Teradar debuts game-changing Terahertz Vision sensor at CES 2026

Press Release, 5 January 2026

At CES 2026, Boston-based tech startup Teradar unveiled Summit™, the automotive industry’s first terahertz vision sensor, a breakthrough sensing technology that promises to dramatically improve vehicle safety and autonomous driving performance. Positioned between traditional radar and lidar on the electromagnetic spectrum, terahertz (THz) waves give this sensor the unique ability to see with both high resolution and all-weather reliability even through fog, rain, snow, and dust overcoming limitations that have challenged current sensor systems for years.

Summit’s advanced Modular Terahertz Engine (MTE) an all-solid-state platform built on Teradar’s custom transmit, receive, and processing chips — delivers detailed environmental data to advanced driver-assistance systems (ADAS) and autonomous driving stacks. The company says this new category of sensor can detect small objects at long distances with precision, supplying cleaner, richer signals to vehicle systems and reducing reliance on multiple disparate sensors. The result is a safer and more dependable perception system for vehicles ranging from everyday ADAS-equipped cars to future fully autonomous (Level 3–5) vehicles.

Teradar’s breakthrough has already attracted attention from major automakers and Tier-1 suppliers, with eight active development partnerships across the U.S. and Europe. The company plans to bid on high-volume production contracts in 2026 and aims for production-ready deployment by 2028, targeting integration into next-generation vehicle platforms.
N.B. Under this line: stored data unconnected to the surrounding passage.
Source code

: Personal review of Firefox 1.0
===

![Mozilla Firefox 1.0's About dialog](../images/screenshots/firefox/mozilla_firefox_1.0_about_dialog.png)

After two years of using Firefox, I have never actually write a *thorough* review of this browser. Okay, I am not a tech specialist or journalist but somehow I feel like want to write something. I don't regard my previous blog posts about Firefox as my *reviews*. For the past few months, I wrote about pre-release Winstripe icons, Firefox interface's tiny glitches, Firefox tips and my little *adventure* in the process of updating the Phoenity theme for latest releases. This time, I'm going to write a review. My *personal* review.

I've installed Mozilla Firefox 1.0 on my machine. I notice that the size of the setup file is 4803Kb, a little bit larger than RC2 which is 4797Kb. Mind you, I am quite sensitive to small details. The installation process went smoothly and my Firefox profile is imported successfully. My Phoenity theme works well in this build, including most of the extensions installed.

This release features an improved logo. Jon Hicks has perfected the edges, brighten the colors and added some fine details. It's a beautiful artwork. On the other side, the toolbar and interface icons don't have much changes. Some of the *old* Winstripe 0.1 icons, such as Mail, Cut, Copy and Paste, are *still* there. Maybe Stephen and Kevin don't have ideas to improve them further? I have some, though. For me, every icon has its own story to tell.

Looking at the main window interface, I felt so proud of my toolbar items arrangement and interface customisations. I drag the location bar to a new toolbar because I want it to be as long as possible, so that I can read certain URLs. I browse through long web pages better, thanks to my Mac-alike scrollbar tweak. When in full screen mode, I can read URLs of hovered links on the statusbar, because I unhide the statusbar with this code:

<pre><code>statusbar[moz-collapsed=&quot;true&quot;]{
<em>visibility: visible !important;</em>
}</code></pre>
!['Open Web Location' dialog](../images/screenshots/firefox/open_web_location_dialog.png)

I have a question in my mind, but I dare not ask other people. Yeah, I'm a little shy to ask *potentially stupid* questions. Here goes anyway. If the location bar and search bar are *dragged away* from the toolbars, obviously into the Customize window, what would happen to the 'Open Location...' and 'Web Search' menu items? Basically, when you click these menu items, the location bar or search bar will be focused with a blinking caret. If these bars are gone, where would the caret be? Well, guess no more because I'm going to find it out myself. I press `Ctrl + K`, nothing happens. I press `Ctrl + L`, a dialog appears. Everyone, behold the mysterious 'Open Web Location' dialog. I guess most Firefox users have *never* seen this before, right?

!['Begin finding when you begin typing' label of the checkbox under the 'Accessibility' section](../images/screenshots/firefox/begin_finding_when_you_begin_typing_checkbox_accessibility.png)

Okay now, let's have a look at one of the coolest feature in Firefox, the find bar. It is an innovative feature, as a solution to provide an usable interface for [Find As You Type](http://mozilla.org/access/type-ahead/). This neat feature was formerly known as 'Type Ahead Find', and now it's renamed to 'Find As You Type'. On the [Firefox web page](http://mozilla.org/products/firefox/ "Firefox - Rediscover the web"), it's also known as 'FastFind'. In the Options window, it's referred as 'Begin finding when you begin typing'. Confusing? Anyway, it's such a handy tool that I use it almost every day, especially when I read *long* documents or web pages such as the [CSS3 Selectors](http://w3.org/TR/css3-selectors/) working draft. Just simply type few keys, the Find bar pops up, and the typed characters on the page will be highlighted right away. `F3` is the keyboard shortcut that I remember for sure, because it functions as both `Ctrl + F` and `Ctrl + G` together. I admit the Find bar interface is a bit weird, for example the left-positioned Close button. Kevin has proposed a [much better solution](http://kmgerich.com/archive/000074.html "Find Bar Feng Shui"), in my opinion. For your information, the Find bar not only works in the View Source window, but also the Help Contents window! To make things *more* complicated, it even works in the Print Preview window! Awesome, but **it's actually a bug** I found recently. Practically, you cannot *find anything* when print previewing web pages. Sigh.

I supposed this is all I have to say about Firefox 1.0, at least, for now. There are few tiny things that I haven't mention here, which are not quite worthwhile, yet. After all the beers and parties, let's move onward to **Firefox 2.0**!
Industry analysts highlight that terahertz sensing could fill a significant gap in today’s perception stacks by combining the long-range robustness of radar with resolution approaching or surpassing lidar — at a lower cost and with solid-state reliability.

By helping vehicles detect and respond to hazards more accurately in all conditions, Teradar says its technology could play a key role in cutting weather-related crashes and advancing the safety of both assisted and autonomous driving systems worldwide.